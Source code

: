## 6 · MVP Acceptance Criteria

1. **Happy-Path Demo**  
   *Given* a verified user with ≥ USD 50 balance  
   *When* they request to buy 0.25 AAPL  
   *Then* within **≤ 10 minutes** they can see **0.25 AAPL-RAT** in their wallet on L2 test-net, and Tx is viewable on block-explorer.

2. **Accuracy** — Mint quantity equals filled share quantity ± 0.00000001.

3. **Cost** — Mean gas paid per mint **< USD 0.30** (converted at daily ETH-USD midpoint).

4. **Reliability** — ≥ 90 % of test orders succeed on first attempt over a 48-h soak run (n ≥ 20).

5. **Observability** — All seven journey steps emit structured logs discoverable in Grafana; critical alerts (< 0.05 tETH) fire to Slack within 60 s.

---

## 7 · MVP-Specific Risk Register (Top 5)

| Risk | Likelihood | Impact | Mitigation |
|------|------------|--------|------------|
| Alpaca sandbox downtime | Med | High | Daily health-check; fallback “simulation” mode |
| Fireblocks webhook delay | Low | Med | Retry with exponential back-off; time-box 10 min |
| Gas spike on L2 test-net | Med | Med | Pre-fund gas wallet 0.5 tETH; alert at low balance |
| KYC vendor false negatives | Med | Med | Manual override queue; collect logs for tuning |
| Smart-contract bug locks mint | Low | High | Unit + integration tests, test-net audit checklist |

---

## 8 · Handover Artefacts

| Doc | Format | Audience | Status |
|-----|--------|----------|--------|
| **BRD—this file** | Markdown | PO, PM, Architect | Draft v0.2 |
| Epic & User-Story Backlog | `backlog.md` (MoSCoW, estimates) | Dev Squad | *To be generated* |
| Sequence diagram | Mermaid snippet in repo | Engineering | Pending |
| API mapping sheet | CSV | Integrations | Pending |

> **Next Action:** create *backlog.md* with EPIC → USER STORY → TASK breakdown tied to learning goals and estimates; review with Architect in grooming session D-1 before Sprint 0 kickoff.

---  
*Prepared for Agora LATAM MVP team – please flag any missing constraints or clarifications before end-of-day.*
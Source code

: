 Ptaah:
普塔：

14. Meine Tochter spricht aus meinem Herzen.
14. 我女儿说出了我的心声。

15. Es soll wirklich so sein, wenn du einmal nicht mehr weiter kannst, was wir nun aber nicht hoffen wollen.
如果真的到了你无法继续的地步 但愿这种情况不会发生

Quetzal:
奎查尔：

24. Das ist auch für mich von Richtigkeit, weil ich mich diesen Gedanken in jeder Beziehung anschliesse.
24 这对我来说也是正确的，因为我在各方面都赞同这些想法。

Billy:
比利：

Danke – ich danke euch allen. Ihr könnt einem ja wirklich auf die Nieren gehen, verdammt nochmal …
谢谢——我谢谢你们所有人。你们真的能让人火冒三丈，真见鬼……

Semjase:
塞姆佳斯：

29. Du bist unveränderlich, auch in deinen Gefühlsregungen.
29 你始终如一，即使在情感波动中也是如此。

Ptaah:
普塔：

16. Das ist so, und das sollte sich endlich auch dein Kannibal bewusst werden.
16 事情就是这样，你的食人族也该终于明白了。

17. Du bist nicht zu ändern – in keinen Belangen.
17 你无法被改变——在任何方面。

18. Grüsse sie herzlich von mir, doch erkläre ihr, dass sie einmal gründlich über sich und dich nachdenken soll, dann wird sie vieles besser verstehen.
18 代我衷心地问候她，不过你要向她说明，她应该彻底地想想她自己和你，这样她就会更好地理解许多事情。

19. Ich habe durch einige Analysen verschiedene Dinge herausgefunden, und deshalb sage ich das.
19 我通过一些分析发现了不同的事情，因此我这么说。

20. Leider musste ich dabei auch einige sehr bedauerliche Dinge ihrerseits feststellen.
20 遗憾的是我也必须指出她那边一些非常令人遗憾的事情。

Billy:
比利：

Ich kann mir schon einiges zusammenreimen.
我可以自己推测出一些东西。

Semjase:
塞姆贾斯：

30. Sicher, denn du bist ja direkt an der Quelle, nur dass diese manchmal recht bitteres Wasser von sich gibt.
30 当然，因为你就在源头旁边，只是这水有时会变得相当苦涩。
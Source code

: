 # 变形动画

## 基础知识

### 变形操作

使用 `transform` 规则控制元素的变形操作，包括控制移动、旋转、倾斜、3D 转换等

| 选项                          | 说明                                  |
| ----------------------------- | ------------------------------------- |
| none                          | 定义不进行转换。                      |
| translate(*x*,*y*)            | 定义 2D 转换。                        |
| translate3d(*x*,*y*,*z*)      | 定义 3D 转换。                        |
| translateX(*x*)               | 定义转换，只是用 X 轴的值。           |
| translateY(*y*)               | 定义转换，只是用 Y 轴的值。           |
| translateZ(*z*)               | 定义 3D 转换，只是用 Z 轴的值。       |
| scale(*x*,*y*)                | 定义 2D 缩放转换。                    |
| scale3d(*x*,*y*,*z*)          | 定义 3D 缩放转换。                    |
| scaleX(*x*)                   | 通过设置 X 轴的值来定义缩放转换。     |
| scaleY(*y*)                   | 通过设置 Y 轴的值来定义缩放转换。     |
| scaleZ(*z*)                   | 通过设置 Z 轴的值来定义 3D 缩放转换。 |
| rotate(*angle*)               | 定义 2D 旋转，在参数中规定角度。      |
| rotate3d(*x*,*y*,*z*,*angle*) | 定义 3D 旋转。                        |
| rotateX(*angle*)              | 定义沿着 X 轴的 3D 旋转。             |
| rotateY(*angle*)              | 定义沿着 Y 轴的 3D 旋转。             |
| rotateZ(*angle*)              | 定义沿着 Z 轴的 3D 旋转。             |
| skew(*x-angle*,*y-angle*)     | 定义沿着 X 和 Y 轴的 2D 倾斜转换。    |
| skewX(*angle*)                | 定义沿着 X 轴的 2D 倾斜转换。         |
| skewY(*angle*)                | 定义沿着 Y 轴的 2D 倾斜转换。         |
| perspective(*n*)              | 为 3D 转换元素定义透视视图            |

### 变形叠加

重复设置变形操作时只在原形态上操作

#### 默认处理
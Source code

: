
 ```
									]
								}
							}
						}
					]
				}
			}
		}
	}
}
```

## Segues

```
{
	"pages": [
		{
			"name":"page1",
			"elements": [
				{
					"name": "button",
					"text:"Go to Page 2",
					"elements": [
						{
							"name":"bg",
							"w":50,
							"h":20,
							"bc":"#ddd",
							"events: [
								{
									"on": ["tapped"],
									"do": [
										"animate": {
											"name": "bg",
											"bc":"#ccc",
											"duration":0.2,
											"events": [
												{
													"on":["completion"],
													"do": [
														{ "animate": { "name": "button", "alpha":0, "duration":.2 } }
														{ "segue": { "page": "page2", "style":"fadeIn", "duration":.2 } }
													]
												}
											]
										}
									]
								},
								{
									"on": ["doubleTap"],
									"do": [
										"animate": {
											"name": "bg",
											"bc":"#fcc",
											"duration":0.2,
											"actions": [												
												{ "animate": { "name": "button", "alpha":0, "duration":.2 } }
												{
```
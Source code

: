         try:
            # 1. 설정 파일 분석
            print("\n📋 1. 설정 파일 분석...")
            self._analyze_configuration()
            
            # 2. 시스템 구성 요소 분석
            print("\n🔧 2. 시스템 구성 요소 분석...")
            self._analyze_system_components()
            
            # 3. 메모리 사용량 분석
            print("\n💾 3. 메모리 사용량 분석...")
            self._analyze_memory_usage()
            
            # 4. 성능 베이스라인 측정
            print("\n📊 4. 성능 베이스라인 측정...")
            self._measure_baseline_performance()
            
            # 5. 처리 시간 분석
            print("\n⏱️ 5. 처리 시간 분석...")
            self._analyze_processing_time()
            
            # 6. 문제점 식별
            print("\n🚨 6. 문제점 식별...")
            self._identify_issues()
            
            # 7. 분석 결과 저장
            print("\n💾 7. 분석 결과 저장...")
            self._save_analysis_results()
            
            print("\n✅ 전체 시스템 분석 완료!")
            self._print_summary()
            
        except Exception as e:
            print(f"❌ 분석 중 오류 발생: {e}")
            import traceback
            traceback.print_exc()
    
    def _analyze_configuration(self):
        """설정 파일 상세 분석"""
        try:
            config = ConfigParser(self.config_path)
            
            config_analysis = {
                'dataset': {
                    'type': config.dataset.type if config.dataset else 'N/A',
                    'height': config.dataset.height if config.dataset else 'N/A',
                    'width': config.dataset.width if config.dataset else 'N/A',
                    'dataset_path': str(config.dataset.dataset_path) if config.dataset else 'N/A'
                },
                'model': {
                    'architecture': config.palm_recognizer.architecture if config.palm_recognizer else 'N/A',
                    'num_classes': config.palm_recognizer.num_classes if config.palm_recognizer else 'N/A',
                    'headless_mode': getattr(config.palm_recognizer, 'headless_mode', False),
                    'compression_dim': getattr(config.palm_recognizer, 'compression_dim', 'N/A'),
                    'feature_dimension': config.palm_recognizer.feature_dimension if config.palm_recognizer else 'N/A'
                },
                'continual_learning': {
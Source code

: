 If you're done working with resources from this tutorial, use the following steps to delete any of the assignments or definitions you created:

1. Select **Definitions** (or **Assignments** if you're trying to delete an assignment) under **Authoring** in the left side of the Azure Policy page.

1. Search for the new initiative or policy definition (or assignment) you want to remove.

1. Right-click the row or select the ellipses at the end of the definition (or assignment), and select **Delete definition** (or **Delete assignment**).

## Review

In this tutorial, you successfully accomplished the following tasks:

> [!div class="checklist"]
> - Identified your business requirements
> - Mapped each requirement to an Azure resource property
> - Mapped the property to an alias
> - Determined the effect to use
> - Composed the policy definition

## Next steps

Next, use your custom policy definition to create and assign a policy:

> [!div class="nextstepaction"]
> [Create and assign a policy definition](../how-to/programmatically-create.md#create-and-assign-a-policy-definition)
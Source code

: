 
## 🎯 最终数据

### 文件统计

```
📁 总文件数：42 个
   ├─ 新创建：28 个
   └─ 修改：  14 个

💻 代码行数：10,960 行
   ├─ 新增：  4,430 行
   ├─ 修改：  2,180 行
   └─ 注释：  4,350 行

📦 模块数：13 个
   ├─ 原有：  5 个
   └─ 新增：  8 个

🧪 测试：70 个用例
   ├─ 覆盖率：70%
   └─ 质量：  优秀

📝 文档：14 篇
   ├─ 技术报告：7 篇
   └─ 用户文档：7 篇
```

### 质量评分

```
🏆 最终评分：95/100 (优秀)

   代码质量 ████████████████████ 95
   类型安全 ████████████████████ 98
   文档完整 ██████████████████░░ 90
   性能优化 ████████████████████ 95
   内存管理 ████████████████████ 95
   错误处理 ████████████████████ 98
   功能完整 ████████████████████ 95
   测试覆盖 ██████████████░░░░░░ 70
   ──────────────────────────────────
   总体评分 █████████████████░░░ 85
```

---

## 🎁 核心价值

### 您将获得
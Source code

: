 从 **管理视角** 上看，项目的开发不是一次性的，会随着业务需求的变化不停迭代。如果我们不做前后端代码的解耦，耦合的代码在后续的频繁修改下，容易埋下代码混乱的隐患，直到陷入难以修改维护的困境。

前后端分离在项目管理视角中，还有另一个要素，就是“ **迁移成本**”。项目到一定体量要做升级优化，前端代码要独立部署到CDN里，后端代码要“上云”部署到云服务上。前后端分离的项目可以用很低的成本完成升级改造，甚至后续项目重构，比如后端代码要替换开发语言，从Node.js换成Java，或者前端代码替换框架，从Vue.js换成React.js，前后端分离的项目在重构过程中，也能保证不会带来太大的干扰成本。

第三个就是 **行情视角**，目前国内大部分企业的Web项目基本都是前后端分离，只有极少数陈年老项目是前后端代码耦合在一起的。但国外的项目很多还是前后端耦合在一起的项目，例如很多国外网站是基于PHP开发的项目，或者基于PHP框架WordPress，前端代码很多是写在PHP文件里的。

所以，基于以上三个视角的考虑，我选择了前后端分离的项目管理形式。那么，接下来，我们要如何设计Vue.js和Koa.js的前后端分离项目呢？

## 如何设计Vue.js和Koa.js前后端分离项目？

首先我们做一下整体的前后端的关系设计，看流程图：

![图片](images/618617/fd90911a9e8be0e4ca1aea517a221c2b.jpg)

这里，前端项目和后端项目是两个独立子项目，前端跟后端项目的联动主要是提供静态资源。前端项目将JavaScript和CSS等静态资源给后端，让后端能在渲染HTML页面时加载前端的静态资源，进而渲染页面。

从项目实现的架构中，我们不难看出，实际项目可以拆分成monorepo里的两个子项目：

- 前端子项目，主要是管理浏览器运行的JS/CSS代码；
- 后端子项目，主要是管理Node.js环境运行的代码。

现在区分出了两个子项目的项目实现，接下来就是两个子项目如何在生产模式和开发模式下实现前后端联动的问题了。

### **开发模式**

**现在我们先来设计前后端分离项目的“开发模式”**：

^^^^^^^^^^^^^^^^

▶ _PROBLEM DETAILS_: In the material above, find each line containing the word "dass" and copy it.

▶ _WRITTEN SOLUTION_:
18. Grüsse sie herzlich von mir, doch erkläre ihr, dass sie einmal gründlich über sich und dich nachdenken soll, dann wird sie vieles besser verstehen.
30. Sicher, denn du bist ja direkt an der Quelle, nur dass diese manchmal recht bitteres Wasser von sich gibt.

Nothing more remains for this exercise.